Les résultats montrent qu’environ un cinquième des participantes vivaient dans des zones rurales. Ces femmes consommaient en moyenne une demi-cuillère à café de plus de sucres ajoutés provenant de boissons sucrées par jour que les femmes vivant en milieu urbain. Elles consommaient également moins de fibres et de légumes. Ces habitudes alimentaires moins saines pourraient expliquer pourquoi les femmes enceintes en milieu rural sont plus susceptibles de souffrir de complications pendant la grossesse, telles que l’accouchement prématuré, le diabète gestationnel et l’hypertension.

L’étude a également examiné le rôle du statut socio-économique.
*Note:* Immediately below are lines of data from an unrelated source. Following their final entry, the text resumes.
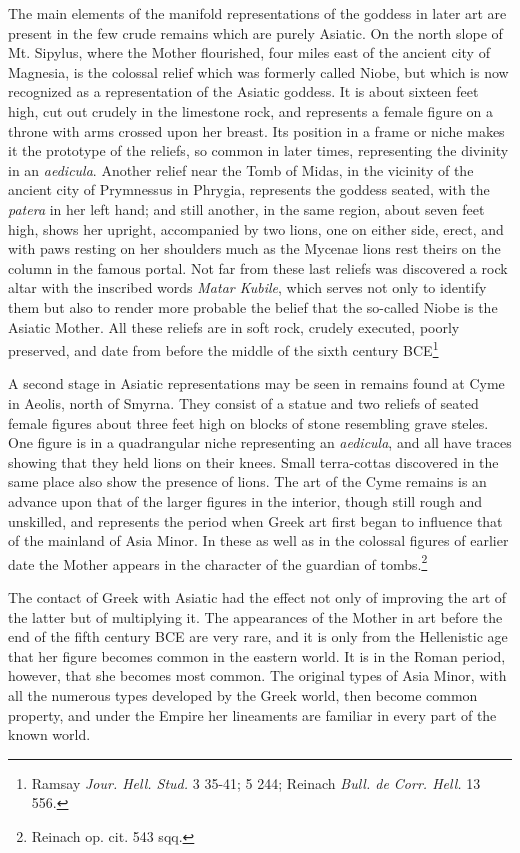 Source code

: \documentclass[a4paper, 11pt, oneside, polutonikogreek, english]{article}
\begin{document}
The main elements of the manifold representations of the goddess in later art are present in the few crude remains which are purely Asiatic. On the north slope of Mt. Sipylus, where the Mother flourished, four miles east of the ancient city of Magnesia, is the colossal relief which was formerly called Niobe, but which is now recognized as a representation of the Asiatic goddess. It is about sixteen feet high, cut out crudely in the limestone rock, and represents a female figure on a throne with arms crossed upon her breast. Its position in a frame or niche makes it the prototype of the reliefs, so common in later times, representing the divinity in an \emph{aedicula}. Another relief near the Tomb of Midas, in the vicinity of the ancient city of Prymnessus in Phrygia, represents the goddess seated, with the \emph{patera} in her left hand; and still another, in the same region, about seven feet high, shows her upright, accompanied by two lions, one on either side, erect, and with paws resting on her shoulders much as the Mycenae lions rest theirs on the column in the famous portal. Not far from these last reliefs was discovered a rock altar with the inscribed words \emph{Matar Kubile}, which serves not only to identify them but also to render more probable the belief that the so-called Niobe is the Asiatic Mother. All these reliefs are in soft rock, crudely executed, poorly preserved, and date from before the middle of the sixth century \textsc{BCE}\footnote{Ramsay \emph{Jour. Hell. Stud.} 3 35-41; 5 244; Reinach \emph{Bull. de Corr. Hell.} 13 556.}

A second stage in Asiatic representations may be seen in remains found at Cyme in Aeolis, north of Smyrna. They consist of a statue and two reliefs of seated female figures about three feet high on blocks of stone resembling grave steles. One figure is in a quadrangular niche representing an \emph{aedicula}, and all have traces showing that they held lions on their knees. Small terra-cottas discovered in the same place also show the presence of lions. The art of the Cyme remains is an advance upon that of the larger figures in the interior, though still rough and unskilled, and represents the period when Greek art first began to influence that of the mainland of Asia Minor. In these as well as in the colossal figures of earlier date the Mother appears in the character of the guardian of tombs.\footnote{Reinach op. cit. 543 sqq.}

The contact of Greek with Asiatic had the effect not only of improving the art of the latter but of multiplying it. The appearances of the Mother in art before the end of the fifth century \textsc{BCE} are very rare, and it is only from the Hellenistic age that her figure becomes common in the eastern world. It is in the Roman period, however, that she becomes most common. The original types of Asia Minor, with all the numerous types developed by the Greek world, then become common property, and under the Empire her lineaments are familiar in every part of the known world.
\end{document}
Les données provenant des sites de Virginie occidentale et de l’Iowa ont révélé que le revenu et le niveau d’éducation étaient des facteurs plus déterminants de la qualité de l’alimentation que le simple lieu de résidence. Les participantes à faible statut socio-économique, qu’elles vivent en milieu urbain ou rural, consommaient davantage de sucres ajoutés (1,29 à 1,49 cuillères à café de plus par jour) et moins de fibres (1,5 à 1,6 grammes de moins par jour). Elles présentaient également un déficit de calcium (31 à 58 milligrammes de moins par jour).
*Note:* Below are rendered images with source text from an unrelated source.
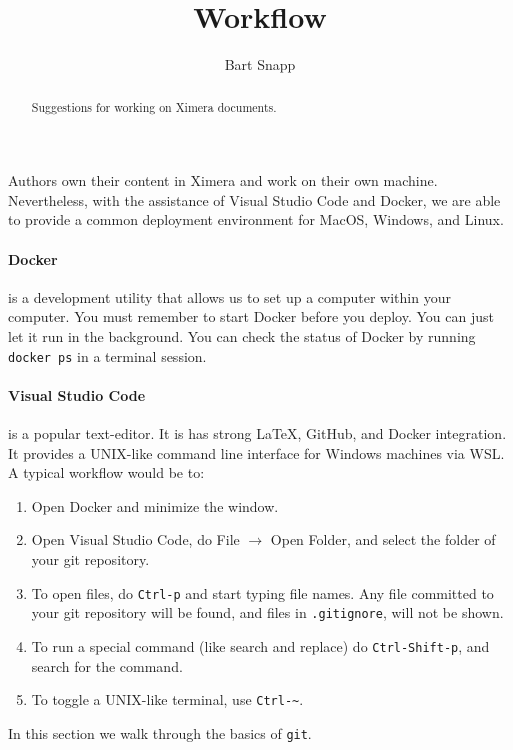 \documentclass{ximera}
\title{Workflow}
\author{Bart Snapp}
\begin{document}
\begin{abstract}
    Suggestions for working on Ximera documents.
\end{abstract}
\maketitle

Authors own their content in Ximera and work on their own machine.
Nevertheless, with the assistance of Visual Studio Code and Docker, we are able
to provide a common deployment environment for MacOS, Windows, and Linux.


\paragraph{Docker} is a development utility that allows us to set up a computer
within your
computer. You must remember to start Docker before you deploy. You can just let
it run in the background. You can check the status of Docker by running
\verb!docker ps! in a terminal session.

\paragraph{Visual Studio Code}
is a popular text-editor. It is has strong \LaTeX, GitHub,
and Docker integration. It provides a UNIX-like command line interface for
Windows machines via WSL. A typical workflow would be to:
\begin{enumerate}
    \item Open Docker and minimize the window.
    \item Open Visual Studio Code, do File $\to$ Open Folder, and select the
          folder of your git repository.
    \item To open files, do \verb!Ctrl-p! and start typing file names. Any
          file
          committed to your git repository will be found, and files in
          \verb!.gitignore!, will not be shown.
    \item To run a special command (like search and replace) do
          \verb!Ctrl-Shift-p!, and search for the command.
    \item To toggle a UNIX-like terminal, use \verb!Ctrl-~!.
\end{enumerate}


In this section we walk through the basics of \verb!git!.
\end{document}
Les chercheurs soulignent que les femmes enceintes ont des besoins nutritionnels accrus. Un apport insuffisant en calcium, fer, acide folique et choline peut entraîner des complications pendant la grossesse, mais aussi favoriser l’obésité et le diabète, et potentiellement perpétuer des cycles de mauvaise santé d’une génération à l’autre. Le calcium, essentiel au développement osseux, se trouve dans les produits laitiers, les laits végétaux enrichis et les légumes-feuilles. Le fer et l’acide folique, présents dans les légumineuses et les légumes verts, sont indispensables à la croissance du bébé. La choline, quant à elle, favorise le développement du cerveau et de la moelle épinière et se trouve dans les œufs, les haricots et les noix.
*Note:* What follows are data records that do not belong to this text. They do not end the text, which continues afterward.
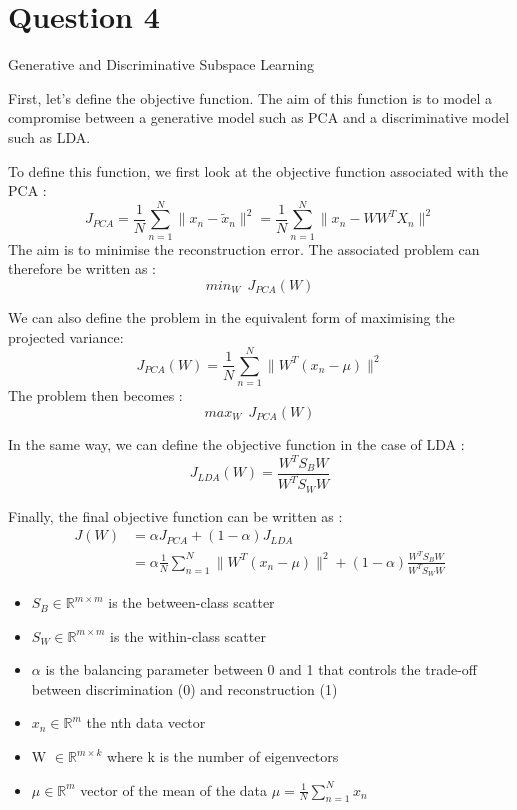 \clearpage

\vspace{-2em}
\section{Question 4} Generative and Discriminative Subspace Learning
\newline


First, let's define the objective function. The aim of this function is to model a compromise between a generative model such as PCA and a discriminative model such as LDA.

To define this function, we first look at the objective function associated with the PCA : 
$$ J_{PCA} = \frac{1}{N} \sum_{n = 1}^{N} {\lVert x_n - \tilde{x}_n \rVert ^2} = \frac{1}{N} \sum_{n = 1}^{N}{\lVert x_n - WW^TX_n \rVert^2} $$ 
The aim is to minimise the reconstruction error.  The associated problem can therefore be written as : 
$$ min_W\ \ J_{PCA}(W) $$

We can also define the problem in the equivalent form of maximising the projected variance:
$$ J_{PCA}(W) =  \frac{1}{N} \sum_{n = 1}^{N}{\lVert W^T(x_n - \mu) \rVert^2} $$
The problem then becomes : 
$$ max_W\ \ J_{PCA}(W) $$

In the same way, we can define the objective function in the case of LDA :
$$ J_{LDA}(W) = \dfrac{W^TS_BW}{W^TS_WW} $$

Finally, the final objective function can be written as :
\begin{align*}
	J(W) &= \alpha J_{PCA} + (1 - \alpha) J_{LDA} \\
	&= \alpha \frac{1}{N} \sum_{n = 1}^{N} \lVert W^T(x_n - \mu) \rVert^2 + (1 - \alpha) \frac{W^T S_B W}{W^T S_W W}
\end{align*}

\begin{itemize}
	\item $S_B \in \mathbb{R}^{m \times m}$ is the between-class scatter
	\item $S_W \in \mathbb{R}^{m \times m}$ is the within-class scatter
	\item $\alpha$ is the balancing parameter between 0 and 1 that controls the trade-off between discrimination (0) and reconstruction (1)
	\item $x_n \in \mathbb{R}^{m}$ the nth data vector
	\item W $\in \mathbb{R}^{m \times k}$  where k is the number of eigenvectors
	\item $\mu \in \mathbb{R}^{m}$ vector of the mean of the data  $\mu = \frac{1}{N} \sum_{n = 1}^{N} x_n $ 
\end{itemize}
Pour faciliter l’accès à une « vraie nourriture », les chercheurs suggèrent des mesures telles que des subventions pour l’achat de produits frais ou une aide nutritionnelle supplémentaire. L’outil « Achetez simplement avec MyPlate » du ministère américain de l’Agriculture propose des stratégies pratiques pour bien manger avec un budget limité, comme la planification des repas, l’achat de produits surgelés ou en conserve (sans sel ni sucre ajoutés) et la consommation d’aliments de base comme les flocons d’avoine, le riz brun, les haricots, les lentilles et les œufs.

Une femme enceinte est assise dans une salle d’examen clinique pendant qu’un prestataire de soins de santé lui parle.

Pour ceux qui ont de faibles revenus ou qui vivent dans des zones rurales, il est plus difficile d’obtenir une alimentation adéquate.